What is the biggest difficulty you have in selling Cryptelo as a solution for your core customers, like law firms or consultancies?
We are currently targeting trusted institutions that need to set a high bar for their security with client communications, as well as internal communication. That means law firms, tax and finance companies, even banks. And one of the challenges here is that, again, people do not want to think about security. We find, for example, that potential customers often want to buy our solution because of its features, like storage and sharing, and not because it is secure. To them, security is seen as an add-on, and not the core value.
That takes some adjusting, and we need to meet our customers somewhere in the middle. They need to see the value in security, and paying more to have it.
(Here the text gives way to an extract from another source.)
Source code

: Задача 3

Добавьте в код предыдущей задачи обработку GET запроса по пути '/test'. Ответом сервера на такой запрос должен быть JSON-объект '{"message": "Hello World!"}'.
But that the same time, they need to feel that they are doing something that will not create an undue burden on them. People don’t want to “buy security.” They want to buy secure solutions- and that means selling both security and the solutions together, and they need to be educated to measure their value appropriately.
That has been a learning process for us, and one we have been applying successfully in our talks with law firms in the Czech Republic. Finding out what is most important to these law firms is key to helping them see the benefits of using Cryptelo- so we have learned more and more to focus on what the customer sees in the solution, not just what we see as its core value.
How has your experience been at StartupYard? What surprised you? Which of the mentors had the biggest impact, and why?
In StartupYard I fully realized that there are two different tracks in building a real company: the hard part of creating a product, and then the even harder part of selling it. It’s crucial to get advice from someone who’s been in your shoes. Thanks to SY we got the opportunity to talk with scores of experienced mentors and entrepreneurs who have all been there, and understand our struggles, and how to get past them. You can’t read this kind of thing in books.
Would you recommend that other startups apply to an accelerator?
100% SY is like a First Aid Kit for most of your business troubles. Imagine that you decide to build a company to fulfill your vision. How will you incorporate, get first money to build MVP? How would you know it wasn’t just a terrible idea, or completely the wrong direction to take? Where will you meet tens of your potential customer to verify your market fit? How will you create and learn how to perform the perfect pitch, that you need for getting customers and bigger investors?